Other primary headache disorders include headaches associated with cough, exercise, sexual activity, cold stimulus (“brain freeze”), as well as primary stabbing headaches, nummular headaches, hypnic headaches, and new daily persistent headaches.


Once a presumptive primary headache disorder is diagnosed and dangerous secondary causes are ruled out, treatment should be administered targeting pain and associated symptoms (Table 16.4).5 As most primary headaches presenting to the ED are accompanied by nausea and vomiting with decreased oral intake, IV fluid replacement is often indicated. Antidopaminergic medications such as prochlorperazine, promethazine, droperidol, and haloperidol are thought to treat the underlying etiology of migraine headaches and have additional antiemetic and sedative effects. Extrapyramidal side effects of antidopaminergic medications, including akathisia and dystonia, occur at rates 10% to 45%, thus coadministration of diphenhydramine is recommended. All of these medications are known to prolong the QT interval, although the clinical significance is less clear. Metoclopramide also has antidopaminergic properties in addition to serotonin reception antagonism.
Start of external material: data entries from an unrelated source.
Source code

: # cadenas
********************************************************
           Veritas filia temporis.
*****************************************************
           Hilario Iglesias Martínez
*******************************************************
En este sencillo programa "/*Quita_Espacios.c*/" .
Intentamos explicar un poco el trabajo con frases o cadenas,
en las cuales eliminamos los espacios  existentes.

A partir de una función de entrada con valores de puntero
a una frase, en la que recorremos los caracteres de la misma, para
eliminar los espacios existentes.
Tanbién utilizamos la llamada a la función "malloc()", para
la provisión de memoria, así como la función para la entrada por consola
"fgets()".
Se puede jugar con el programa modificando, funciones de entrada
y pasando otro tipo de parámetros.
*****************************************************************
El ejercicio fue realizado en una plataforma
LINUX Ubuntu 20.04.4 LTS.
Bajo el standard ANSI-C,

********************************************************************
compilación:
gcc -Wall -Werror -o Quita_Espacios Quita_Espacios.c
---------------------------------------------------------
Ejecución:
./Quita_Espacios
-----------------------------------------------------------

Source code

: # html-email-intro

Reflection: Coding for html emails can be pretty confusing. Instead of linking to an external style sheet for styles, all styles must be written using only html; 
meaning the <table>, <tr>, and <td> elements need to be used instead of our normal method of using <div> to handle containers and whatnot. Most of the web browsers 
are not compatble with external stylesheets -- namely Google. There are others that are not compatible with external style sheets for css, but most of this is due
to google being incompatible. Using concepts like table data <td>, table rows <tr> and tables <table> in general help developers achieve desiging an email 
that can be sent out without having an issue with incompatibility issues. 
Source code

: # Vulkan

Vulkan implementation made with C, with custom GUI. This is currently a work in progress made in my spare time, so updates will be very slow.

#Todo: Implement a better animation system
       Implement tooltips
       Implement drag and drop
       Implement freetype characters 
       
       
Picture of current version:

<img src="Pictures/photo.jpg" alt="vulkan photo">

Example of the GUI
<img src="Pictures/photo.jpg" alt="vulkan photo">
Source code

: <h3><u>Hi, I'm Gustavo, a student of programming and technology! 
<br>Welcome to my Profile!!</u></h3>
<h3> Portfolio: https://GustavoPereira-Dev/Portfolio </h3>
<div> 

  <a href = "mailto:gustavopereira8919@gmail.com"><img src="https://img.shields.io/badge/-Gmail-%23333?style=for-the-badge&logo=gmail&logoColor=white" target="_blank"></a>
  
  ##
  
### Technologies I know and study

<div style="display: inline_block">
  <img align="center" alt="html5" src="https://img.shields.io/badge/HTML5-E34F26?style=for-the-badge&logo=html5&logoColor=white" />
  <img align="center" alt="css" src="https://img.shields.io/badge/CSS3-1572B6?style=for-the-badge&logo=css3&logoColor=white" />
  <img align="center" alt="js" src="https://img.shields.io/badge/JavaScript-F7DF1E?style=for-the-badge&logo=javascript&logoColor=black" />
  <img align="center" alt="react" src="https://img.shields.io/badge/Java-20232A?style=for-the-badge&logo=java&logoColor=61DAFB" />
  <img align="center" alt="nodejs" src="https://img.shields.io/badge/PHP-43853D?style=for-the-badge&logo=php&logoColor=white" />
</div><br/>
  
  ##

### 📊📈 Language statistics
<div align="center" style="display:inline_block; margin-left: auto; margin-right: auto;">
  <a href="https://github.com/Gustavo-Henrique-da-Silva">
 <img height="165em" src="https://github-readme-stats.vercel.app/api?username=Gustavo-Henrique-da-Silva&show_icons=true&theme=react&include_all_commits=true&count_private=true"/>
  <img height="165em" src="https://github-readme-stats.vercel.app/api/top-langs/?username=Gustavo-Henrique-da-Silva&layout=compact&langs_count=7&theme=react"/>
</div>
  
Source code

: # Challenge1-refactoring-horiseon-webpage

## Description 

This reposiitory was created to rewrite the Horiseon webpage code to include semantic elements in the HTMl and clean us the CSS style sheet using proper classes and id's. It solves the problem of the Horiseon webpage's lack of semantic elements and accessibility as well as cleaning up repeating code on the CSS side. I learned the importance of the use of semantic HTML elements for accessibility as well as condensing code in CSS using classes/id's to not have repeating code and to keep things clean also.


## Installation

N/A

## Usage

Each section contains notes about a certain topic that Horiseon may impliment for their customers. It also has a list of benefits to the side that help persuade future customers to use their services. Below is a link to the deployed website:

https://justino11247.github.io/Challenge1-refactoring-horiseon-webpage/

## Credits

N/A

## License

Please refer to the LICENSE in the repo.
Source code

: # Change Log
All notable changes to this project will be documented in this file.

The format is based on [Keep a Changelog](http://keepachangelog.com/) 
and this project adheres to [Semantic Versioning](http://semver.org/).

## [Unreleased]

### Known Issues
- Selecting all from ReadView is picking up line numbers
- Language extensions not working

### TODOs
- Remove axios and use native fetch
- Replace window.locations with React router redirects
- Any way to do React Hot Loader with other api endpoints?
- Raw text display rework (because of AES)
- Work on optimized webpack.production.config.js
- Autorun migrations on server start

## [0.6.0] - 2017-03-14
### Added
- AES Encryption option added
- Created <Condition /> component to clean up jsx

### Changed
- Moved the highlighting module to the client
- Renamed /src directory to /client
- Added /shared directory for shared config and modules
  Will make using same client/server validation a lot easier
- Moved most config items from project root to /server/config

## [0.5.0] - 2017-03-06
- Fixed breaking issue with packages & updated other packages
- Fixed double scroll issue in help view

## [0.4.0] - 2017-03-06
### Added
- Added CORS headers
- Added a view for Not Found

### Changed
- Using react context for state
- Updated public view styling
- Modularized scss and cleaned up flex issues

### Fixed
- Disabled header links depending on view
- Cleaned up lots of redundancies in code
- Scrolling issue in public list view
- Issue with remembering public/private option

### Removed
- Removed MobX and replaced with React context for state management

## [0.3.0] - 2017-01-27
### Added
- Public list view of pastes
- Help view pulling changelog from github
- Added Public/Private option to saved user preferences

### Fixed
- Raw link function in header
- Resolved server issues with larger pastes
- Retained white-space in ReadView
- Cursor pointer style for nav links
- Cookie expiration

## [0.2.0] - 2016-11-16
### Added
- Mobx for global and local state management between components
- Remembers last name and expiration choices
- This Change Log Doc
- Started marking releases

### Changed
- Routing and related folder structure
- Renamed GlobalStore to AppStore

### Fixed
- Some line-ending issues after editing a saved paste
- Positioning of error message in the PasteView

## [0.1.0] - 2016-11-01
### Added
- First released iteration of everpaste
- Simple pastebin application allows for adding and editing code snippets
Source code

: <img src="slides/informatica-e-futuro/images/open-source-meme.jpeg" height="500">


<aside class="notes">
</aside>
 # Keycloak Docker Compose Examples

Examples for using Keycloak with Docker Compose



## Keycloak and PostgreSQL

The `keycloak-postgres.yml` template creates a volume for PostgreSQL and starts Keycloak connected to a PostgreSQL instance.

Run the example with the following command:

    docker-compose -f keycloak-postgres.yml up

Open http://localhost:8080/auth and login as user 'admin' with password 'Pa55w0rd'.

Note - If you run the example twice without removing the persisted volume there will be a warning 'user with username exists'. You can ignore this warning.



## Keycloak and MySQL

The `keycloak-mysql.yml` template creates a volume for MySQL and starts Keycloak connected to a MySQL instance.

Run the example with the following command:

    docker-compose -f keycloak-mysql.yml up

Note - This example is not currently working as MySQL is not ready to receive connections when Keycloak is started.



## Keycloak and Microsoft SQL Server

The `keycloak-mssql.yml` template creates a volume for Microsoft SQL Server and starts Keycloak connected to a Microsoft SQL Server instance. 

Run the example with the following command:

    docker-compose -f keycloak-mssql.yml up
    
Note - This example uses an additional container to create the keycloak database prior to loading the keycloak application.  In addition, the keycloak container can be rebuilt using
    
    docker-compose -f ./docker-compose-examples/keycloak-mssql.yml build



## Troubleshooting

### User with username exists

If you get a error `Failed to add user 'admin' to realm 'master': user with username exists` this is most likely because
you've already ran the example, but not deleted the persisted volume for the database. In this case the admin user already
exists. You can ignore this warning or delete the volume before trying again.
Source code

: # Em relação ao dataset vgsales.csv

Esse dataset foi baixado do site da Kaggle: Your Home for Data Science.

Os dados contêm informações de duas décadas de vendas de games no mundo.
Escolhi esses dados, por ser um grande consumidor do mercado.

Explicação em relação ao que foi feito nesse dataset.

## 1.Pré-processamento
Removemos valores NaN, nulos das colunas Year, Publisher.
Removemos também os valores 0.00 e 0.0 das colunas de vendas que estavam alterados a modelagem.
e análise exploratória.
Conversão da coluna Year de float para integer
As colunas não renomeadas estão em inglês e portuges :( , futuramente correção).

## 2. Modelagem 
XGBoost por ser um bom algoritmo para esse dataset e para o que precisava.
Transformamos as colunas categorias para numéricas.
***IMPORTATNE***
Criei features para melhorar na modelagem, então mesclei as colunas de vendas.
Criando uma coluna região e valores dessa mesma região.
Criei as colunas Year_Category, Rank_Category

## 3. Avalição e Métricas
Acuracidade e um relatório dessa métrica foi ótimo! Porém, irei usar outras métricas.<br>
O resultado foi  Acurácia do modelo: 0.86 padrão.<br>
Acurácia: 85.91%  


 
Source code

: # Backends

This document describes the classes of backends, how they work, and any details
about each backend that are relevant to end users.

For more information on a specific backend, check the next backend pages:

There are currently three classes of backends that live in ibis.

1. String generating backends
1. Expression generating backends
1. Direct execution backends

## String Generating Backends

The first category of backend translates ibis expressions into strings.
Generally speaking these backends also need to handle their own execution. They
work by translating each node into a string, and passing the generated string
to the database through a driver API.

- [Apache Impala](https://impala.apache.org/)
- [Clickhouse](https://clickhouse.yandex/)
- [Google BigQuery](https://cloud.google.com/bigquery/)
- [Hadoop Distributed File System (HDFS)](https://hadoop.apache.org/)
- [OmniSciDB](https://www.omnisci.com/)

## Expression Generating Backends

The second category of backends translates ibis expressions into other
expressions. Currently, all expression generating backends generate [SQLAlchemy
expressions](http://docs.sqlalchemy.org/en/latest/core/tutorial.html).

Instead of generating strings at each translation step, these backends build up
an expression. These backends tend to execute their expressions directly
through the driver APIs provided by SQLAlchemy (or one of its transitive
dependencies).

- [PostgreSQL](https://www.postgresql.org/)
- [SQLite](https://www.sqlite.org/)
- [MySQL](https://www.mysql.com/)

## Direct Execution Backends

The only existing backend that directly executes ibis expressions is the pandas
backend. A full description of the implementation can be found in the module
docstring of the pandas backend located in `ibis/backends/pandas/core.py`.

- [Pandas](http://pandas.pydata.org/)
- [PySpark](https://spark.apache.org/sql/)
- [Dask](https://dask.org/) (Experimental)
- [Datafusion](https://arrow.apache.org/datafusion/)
NSAID medications are frequently given in conjunction with antidopaminergic medications, commonly ketorolac. Acetaminophen can be administered by mouth or intravenously. Sumatriptan or dihydroergotamine can be administered either parenterally or intranasally. Corticosteroids such as dexamethasone have a greater effect on preventing headache recurrence than on the acute management of symptoms and should be considered an adjunct to standard therapy. Regional anesthesia may be useful, such as in sphenopalatine nerve blocks for migraine or occipital nerve blocks for occipital neuralgia.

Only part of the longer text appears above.